Between the line containing "proste automatyzacje z wykorzystaniem AI" and the line containing "### Automatyzacja SensAI" lies a run of lines; give that run again exactly, with both of those lines, and nothing else from the entries below.

● **Records for the task**
- Opening Delimiter -

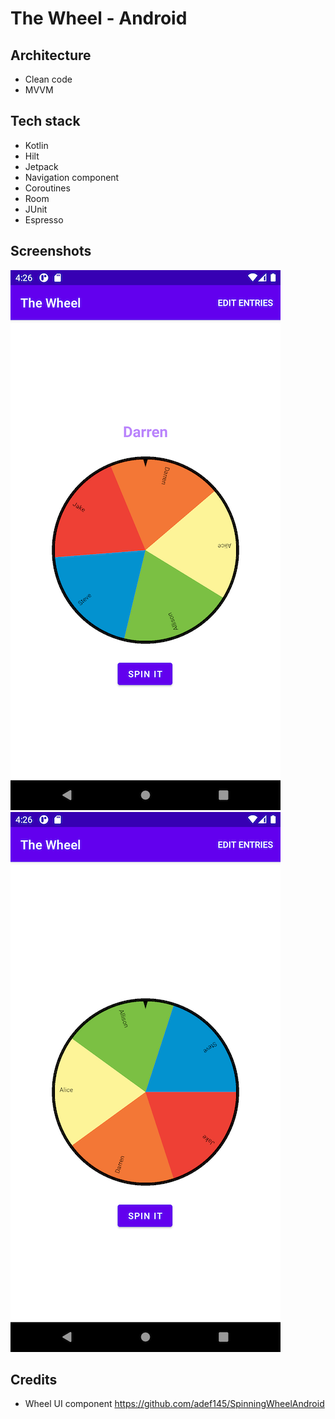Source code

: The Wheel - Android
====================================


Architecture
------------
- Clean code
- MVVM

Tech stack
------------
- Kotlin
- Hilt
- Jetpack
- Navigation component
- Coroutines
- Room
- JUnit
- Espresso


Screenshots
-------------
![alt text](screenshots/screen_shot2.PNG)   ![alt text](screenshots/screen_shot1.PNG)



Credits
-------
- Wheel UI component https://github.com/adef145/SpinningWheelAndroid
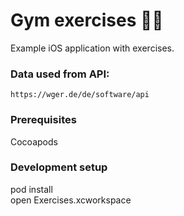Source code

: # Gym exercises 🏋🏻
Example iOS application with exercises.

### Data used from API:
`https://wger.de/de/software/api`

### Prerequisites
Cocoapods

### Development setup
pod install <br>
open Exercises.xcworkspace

- Closing Delimiter -
- Opening Delimiter -

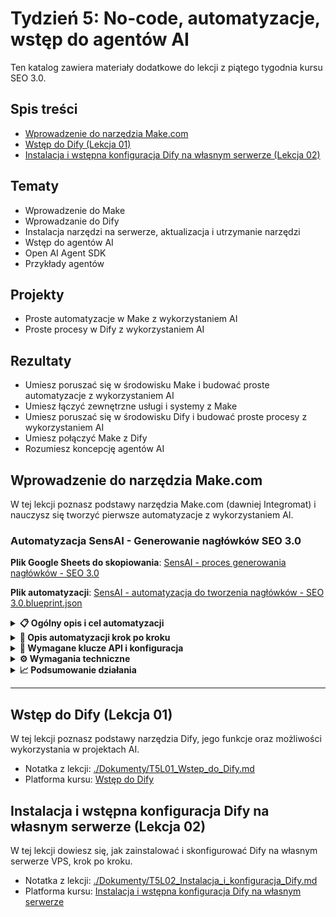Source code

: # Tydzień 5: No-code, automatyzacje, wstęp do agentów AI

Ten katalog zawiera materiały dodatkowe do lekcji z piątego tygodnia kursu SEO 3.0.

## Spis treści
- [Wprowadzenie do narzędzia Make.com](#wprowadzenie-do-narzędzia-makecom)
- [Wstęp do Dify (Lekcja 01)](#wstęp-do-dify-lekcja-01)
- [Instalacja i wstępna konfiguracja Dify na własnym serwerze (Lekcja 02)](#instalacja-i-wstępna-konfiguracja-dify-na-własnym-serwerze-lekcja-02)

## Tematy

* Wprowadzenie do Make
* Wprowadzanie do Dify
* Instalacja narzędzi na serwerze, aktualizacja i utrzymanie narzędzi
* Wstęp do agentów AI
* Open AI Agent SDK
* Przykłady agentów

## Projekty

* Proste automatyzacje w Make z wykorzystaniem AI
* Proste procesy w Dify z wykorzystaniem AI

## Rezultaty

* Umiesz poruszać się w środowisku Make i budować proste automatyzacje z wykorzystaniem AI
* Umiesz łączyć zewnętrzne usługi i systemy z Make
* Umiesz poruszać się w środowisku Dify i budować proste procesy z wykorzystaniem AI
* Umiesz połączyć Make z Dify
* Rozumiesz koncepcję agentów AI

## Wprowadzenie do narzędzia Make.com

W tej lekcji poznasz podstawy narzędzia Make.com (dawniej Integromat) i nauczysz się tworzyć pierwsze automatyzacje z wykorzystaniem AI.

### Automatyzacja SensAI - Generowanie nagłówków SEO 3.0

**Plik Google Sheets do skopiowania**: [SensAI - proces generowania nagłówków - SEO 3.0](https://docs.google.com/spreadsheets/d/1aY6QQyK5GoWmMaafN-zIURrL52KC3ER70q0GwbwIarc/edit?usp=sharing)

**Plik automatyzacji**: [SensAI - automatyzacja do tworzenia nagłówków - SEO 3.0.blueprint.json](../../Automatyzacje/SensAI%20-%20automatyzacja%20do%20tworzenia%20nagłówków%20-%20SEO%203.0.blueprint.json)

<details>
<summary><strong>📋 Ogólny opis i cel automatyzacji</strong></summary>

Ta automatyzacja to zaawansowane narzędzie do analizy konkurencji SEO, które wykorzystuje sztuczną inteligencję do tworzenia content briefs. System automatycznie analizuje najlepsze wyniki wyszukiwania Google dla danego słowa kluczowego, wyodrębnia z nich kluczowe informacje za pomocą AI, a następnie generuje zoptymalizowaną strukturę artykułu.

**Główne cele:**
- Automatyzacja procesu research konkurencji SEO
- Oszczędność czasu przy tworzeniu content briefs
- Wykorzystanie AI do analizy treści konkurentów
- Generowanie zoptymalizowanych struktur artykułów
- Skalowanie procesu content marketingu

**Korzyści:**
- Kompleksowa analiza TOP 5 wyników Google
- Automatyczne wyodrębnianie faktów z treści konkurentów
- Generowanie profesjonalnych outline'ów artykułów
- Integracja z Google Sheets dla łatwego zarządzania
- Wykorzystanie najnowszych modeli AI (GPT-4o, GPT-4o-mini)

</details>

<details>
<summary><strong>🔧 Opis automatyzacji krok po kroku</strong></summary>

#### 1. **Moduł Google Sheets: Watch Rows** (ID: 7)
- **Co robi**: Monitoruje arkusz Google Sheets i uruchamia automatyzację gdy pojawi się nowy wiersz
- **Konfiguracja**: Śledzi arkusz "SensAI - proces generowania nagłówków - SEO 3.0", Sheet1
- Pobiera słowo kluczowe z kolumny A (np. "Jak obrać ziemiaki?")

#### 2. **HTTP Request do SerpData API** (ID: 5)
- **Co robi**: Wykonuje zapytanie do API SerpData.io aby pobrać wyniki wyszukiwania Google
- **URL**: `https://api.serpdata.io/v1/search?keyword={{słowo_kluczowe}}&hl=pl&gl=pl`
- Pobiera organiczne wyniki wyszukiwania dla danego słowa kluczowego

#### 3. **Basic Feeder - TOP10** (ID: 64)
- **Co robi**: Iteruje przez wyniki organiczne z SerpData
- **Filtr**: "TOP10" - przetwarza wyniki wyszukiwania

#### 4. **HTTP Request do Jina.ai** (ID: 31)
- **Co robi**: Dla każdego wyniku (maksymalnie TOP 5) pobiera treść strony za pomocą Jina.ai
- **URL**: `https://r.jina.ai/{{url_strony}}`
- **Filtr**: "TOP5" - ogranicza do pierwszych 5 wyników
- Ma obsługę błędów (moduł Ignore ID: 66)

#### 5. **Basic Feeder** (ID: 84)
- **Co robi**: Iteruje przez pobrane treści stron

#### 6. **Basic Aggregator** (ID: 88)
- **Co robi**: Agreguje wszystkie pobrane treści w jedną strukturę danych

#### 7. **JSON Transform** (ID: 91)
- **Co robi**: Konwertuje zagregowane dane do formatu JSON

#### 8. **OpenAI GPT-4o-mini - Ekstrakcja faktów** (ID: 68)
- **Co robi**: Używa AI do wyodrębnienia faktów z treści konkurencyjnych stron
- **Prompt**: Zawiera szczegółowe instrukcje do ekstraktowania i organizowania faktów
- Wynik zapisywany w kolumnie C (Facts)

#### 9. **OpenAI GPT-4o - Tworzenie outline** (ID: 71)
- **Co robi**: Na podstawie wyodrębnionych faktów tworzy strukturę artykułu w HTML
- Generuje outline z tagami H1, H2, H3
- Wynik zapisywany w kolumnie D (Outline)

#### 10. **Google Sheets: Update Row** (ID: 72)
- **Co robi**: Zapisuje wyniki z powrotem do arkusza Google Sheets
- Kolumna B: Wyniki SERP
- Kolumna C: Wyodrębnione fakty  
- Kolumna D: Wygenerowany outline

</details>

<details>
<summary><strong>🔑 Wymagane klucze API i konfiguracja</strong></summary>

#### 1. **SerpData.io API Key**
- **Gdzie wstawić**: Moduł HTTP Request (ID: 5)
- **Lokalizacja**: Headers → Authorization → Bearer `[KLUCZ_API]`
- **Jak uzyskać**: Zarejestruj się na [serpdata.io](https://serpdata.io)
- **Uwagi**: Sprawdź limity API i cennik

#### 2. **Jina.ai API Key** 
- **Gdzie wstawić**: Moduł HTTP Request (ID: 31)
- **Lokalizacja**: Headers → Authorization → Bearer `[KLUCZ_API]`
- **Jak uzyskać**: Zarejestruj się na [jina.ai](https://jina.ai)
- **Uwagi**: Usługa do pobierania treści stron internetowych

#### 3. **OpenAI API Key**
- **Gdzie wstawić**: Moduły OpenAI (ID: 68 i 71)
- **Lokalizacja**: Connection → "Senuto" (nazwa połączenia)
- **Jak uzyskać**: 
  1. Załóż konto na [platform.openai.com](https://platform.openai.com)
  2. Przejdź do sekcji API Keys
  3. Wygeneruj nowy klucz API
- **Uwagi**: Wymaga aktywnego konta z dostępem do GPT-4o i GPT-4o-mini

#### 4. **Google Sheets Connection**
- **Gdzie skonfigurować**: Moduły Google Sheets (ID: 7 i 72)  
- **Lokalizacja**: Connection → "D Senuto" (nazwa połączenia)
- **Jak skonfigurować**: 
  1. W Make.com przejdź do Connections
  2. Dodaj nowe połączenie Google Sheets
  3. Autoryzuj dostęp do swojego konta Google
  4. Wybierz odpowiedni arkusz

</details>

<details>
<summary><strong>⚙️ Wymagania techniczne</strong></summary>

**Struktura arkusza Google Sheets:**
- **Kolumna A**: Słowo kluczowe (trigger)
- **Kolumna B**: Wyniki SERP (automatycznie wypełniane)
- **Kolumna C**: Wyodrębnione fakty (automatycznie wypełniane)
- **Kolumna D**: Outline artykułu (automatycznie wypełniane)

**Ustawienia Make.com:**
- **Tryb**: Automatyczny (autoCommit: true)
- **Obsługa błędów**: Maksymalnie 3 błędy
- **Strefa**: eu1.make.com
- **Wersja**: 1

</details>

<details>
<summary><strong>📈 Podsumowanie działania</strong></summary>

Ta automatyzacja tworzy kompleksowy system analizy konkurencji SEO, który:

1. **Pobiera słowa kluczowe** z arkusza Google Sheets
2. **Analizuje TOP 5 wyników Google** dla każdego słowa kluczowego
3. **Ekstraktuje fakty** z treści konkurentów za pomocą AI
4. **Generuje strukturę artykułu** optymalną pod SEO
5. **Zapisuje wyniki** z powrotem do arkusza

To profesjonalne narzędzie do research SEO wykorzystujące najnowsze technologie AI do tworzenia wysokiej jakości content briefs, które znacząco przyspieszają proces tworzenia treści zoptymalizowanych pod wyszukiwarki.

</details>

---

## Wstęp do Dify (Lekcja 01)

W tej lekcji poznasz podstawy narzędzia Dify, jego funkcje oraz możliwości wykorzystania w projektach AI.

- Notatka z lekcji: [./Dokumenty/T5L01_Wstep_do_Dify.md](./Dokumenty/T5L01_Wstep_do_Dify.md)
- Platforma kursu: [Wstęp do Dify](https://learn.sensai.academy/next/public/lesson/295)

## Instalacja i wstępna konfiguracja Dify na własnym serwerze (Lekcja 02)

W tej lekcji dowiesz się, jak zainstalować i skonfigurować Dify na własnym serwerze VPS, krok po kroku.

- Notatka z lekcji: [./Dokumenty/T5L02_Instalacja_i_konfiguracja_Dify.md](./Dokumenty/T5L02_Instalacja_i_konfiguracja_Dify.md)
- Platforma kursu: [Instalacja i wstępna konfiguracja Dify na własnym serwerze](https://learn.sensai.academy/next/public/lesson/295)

- Closing Delimiter -

● **Task output**
* Umiesz poruszać się w środowisku Make i budować proste automatyzacje z wykorzystaniem AI
* Umiesz łączyć zewnętrzne usługi i systemy z Make
* Umiesz poruszać się w środowisku Dify i budować proste procesy z wykorzystaniem AI
* Umiesz połączyć Make z Dify
* Rozumiesz koncepcję agentów AI

## Wprowadzenie do narzędzia Make.com

W tej lekcji poznasz podstawy narzędzia Make.com (dawniej Integromat) i nauczysz się tworzyć pierwsze automatyzacje z wykorzystaniem AI.

### Automatyzacja SensAI - Generowanie nagłówków SEO 3.0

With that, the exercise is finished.